Task to carry out: Return the entries that follow exactly, with no images.
-- Exercise materials follows --
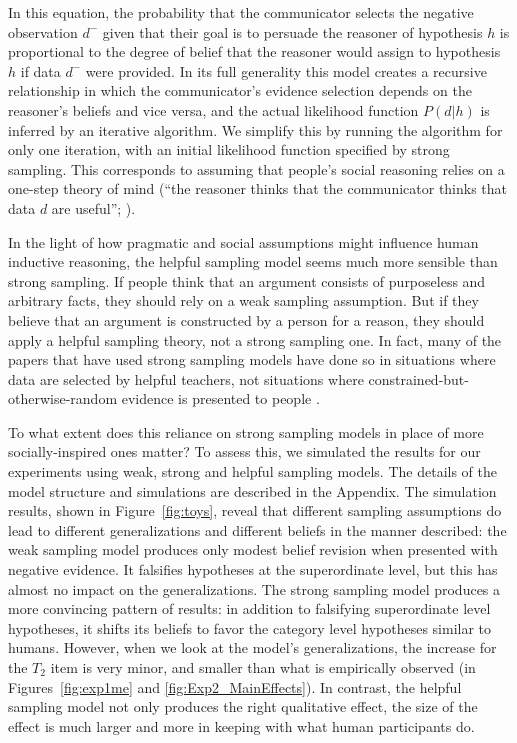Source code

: \documentclass[authoryear,11pt]{elsarticle}
\begin{document}
\noindent In this equation, the probability that the communicator selects the negative observation $d^-$ given that their goal is to persuade the reasoner of hypothesis $h$ is proportional to the degree of belief that the reasoner would assign to hypothesis $h$ if data $d^-$ were provided. In its full generality this model creates a recursive relationship in which the communicator's evidence selection depends on the reasoner's beliefs and vice versa, and the actual likelihood function $P(d|h)$ is inferred by an iterative algorithm. We simplify this by running the algorithm for only one iteration, with an initial likelihood function specified by strong sampling. This corresponds to assuming that people's social reasoning relies on a one-step theory of mind (``the reasoner thinks that the communicator thinks that data $d$ are useful''; \citealp[see][]{GoodmanStuhlmuller2013, TesslerGoodman2014}).

In the light of how pragmatic and social assumptions might influence human inductive reasoning, the helpful sampling model seems much more sensible than strong sampling. If people think that an argument consists of purposeless and arbitrary facts, they should rely on a weak sampling assumption. But if they believe that an argument is constructed by a person for a reason, they should apply a helpful sampling theory, not a strong sampling one. In fact, many of the papers that have used strong sampling models have done so in situations where data are selected by helpful teachers, not situations where constrained-but-otherwise-random evidence is presented to people \citep[e.g.][]{xu_sensitivity_2007,gweon_infants_2010,Ransometalsubmitted}.

To what extent does this reliance on strong sampling models in place of more socially-inspired ones matter? To assess this, we simulated the results for our experiments using weak, strong and helpful sampling models. The details of the model structure and simulations are described in the Appendix. The simulation results, shown in Figure~\ref{fig:toys}, reveal that different sampling assumptions do lead to different generalizations and different beliefs in the manner described: the weak sampling model produces only modest belief revision when presented with negative evidence. It falsifies hypotheses at the {\sc superordinate} level, but this has almost no impact on the generalizations. The strong sampling model produces a more convincing pattern of results: in addition to falsifying {\sc superordinate} level hypotheses, it shifts its beliefs to favor the {\sc category} level hypotheses similar to humans. However, when we look at the model's generalizations, the increase for the $T_2$ item is very minor, and smaller than what is empirically observed (in Figures~\ref{fig:exp1me} and \ref{fig:Exp2_MainEffects}). In contrast, the helpful sampling model not only produces the right qualitative effect, the size of the effect is much larger and more in keeping with what human participants do.
\end{document}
-- Exercise materials concluded --
Exercise result:
Source code

: \documentclass[authoryear,11pt]{elsarticle}
\begin{document}
\noindent In this equation, the probability that the communicator selects the negative observation $d^-$ given that their goal is to persuade the reasoner of hypothesis $h$ is proportional to the degree of belief that the reasoner would assign to hypothesis $h$ if data $d^-$ were provided. In its full generality this model creates a recursive relationship in which the communicator's evidence selection depends on the reasoner's beliefs and vice versa, and the actual likelihood function $P(d|h)$ is inferred by an iterative algorithm. We simplify this by running the algorithm for only one iteration, with an initial likelihood function specified by strong sampling. This corresponds to assuming that people's social reasoning relies on a one-step theory of mind (``the reasoner thinks that the communicator thinks that data $d$ are useful''; \citealp[see][]{GoodmanStuhlmuller2013, TesslerGoodman2014}).

In the light of how pragmatic and social assumptions might influence human inductive reasoning, the helpful sampling model seems much more sensible than strong sampling. If people think that an argument consists of purposeless and arbitrary facts, they should rely on a weak sampling assumption. But if they believe that an argument is constructed by a person for a reason, they should apply a helpful sampling theory, not a strong sampling one. In fact, many of the papers that have used strong sampling models have done so in situations where data are selected by helpful teachers, not situations where constrained-but-otherwise-random evidence is presented to people \citep[e.g.][]{xu_sensitivity_2007,gweon_infants_2010,Ransometalsubmitted}.

To what extent does this reliance on strong sampling models in place of more socially-inspired ones matter? To assess this, we simulated the results for our experiments using weak, strong and helpful sampling models. The details of the model structure and simulations are described in the Appendix. The simulation results, shown in Figure~\ref{fig:toys}, reveal that different sampling assumptions do lead to different generalizations and different beliefs in the manner described: the weak sampling model produces only modest belief revision when presented with negative evidence. It falsifies hypotheses at the {\sc superordinate} level, but this has almost no impact on the generalizations. The strong sampling model produces a more convincing pattern of results: in addition to falsifying {\sc superordinate} level hypotheses, it shifts its beliefs to favor the {\sc category} level hypotheses similar to humans. However, when we look at the model's generalizations, the increase for the $T_2$ item is very minor, and smaller than what is empirically observed (in Figures~\ref{fig:exp1me} and \ref{fig:Exp2_MainEffects}). In contrast, the helpful sampling model not only produces the right qualitative effect, the size of the effect is much larger and more in keeping with what human participants do.
\end{document}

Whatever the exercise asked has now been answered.